Title: An adaptive sequential replacement method to variable selection in linear regression analysis

Author
item Wu, Jixiang
item Jenkins, Johnie
item McCarty, Jack

Submitted to: Open Journal of Statistics
Publication Type: Peer Reviewed Journal
Publication Acceptance Date: 10/22/2023
Publication Date: 10/25/2023
Citation: Wu, J., Jenkins, J.N., Mccarty Jr, J.C. 2023. An adaptive sequential replacement method to variable selection in linear regression analysis. Open Journal of Statistics. 13:746-760. https://doi.org/10.4236/ojs.2023.135036.
DOI: https://doi.org/10.4236/ojs.2023.135036

Interpretive Summary: Selecting a set of k loci that can capture maximum genetic variation from genomic data requires a method to be robust, consistent, and less time-consuming. In this study, we proposed an adaptive sequential replacement (ASR) method, which is a variant of the sequential replacement (SR) method. This ASR method was numerically evaluated through Monte Carlo simulation and was compared to four other selection methods: exhaustive, SR method, forward, and backward methods. The results showed that the ASR method yielded consistent and repeatable results comparable to the exhaustive method, which is prohibited due to high computational burden. This ASR method along with the R package can be applied to genetic association mapping studies to detect genetic variation for marker-assisted selection.

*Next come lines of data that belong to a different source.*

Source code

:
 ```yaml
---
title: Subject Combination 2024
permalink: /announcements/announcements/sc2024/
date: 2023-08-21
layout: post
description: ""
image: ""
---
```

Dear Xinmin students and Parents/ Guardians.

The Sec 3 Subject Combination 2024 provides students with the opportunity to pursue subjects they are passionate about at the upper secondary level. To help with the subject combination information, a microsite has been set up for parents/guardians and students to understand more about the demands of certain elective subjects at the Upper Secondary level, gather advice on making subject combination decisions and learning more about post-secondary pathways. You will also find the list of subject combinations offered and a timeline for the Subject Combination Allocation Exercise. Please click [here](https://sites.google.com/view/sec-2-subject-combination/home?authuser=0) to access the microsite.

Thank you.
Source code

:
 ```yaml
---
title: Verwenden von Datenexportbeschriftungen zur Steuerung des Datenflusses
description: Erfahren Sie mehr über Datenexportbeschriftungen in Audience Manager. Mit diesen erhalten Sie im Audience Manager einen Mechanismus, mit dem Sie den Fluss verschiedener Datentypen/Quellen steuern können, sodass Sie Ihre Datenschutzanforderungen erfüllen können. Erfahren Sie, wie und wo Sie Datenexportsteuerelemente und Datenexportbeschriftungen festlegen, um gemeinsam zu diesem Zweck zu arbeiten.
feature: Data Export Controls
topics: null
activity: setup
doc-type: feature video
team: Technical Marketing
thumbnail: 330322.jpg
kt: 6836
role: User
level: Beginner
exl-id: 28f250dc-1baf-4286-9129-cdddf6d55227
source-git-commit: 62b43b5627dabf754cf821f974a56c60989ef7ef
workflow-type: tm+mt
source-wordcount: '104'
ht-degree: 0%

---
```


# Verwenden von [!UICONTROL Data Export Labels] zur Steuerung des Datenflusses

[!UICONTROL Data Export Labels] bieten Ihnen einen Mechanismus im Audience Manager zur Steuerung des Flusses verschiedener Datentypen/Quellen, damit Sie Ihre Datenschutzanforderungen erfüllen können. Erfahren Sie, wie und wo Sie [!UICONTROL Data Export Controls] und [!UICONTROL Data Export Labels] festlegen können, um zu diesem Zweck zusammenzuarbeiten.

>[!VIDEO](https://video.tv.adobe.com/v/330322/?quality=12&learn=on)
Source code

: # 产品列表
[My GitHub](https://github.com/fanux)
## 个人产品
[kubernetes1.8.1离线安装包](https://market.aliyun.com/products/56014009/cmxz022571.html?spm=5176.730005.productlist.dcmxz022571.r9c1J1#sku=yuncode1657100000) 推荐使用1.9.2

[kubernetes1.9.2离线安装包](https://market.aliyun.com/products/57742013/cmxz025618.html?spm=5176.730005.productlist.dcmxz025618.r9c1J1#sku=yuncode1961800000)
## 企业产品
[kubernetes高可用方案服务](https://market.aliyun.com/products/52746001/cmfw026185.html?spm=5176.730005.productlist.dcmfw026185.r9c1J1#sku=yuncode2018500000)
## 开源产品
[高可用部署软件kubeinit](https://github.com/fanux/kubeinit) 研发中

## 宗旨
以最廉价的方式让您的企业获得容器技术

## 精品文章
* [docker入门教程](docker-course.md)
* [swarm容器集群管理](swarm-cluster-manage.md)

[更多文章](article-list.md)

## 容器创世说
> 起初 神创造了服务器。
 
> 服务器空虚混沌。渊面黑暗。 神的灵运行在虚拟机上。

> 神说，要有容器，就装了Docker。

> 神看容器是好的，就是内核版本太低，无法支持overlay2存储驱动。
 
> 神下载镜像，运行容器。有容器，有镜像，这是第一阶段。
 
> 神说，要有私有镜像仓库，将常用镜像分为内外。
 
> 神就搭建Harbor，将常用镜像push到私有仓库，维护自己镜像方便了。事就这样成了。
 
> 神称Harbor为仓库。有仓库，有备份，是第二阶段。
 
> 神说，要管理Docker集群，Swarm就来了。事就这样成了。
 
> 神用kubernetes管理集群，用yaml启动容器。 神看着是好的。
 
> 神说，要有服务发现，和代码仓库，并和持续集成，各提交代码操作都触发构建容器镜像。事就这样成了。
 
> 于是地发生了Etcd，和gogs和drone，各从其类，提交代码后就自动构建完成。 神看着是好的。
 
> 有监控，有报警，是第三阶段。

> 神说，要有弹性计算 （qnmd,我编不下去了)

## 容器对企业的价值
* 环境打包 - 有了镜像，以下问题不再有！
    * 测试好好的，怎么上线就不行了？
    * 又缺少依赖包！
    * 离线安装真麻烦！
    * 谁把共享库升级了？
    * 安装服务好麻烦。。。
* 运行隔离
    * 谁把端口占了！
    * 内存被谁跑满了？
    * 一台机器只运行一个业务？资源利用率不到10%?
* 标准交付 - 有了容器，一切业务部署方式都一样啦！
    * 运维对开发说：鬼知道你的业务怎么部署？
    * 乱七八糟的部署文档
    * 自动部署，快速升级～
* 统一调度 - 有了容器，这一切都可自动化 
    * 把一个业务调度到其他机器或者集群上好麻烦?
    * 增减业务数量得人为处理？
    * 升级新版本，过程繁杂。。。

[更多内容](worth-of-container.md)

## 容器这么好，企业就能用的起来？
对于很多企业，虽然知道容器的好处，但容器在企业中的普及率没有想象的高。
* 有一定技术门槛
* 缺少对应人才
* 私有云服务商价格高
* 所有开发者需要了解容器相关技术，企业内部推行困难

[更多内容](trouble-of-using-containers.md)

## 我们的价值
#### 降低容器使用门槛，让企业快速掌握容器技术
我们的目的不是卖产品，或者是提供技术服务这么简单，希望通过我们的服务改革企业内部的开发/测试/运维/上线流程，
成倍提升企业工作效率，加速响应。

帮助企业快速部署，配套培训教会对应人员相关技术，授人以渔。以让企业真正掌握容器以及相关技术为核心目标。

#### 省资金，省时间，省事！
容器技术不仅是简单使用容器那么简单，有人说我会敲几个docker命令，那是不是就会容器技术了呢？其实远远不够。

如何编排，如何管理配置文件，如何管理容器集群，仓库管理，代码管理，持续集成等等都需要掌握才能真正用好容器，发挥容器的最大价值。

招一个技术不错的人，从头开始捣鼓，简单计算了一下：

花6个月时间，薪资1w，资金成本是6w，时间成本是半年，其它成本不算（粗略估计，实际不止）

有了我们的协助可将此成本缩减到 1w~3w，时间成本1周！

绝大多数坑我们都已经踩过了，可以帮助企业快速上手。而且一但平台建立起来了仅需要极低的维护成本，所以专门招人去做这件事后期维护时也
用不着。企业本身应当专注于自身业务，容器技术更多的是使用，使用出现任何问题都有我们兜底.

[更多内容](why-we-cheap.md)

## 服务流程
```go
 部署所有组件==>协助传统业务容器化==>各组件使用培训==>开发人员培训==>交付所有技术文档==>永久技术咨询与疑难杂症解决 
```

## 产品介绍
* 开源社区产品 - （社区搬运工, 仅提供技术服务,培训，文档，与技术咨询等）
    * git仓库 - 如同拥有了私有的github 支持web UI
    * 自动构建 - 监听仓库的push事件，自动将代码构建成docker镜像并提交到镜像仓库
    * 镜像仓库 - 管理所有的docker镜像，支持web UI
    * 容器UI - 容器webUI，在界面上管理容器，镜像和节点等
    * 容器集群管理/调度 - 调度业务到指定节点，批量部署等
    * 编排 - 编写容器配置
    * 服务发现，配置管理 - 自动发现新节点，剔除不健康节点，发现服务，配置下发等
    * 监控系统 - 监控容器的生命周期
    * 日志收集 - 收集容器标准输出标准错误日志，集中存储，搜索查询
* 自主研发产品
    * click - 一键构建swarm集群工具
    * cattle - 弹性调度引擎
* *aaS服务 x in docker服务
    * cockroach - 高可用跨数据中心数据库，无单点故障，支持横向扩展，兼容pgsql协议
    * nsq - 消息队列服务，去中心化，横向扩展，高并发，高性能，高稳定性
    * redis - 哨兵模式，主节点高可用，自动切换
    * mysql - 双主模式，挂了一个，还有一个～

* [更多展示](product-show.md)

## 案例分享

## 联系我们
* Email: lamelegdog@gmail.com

Technical Abstract: With the rapid development of DNA technologies, high throughput genomic data have become a powerful leverage to locate desirable genetic loci associated with traits of importance in various crop species. However, current genetic association mapping analyses are focused on identifying individual QTLs. This study aimed to identify a set of QTLs or genetic markers, which can capture genetic variability for marker-assisted selection. Selecting a set with k loci that can maximize genetic variation out of high throughput genomic data is a challenging issue. In this study, we proposed an adaptive sequential replacement (ASR) method, which is considered a variant of the sequential replacement (SR) method. Through Monte Carlo simulation and comparing with four other selection methods: exhaustive, SR method, forward, and backward methods we found that the ASR method sustains consistent and repeatable results comparable to the exhaustive method with much reduced computational intensity.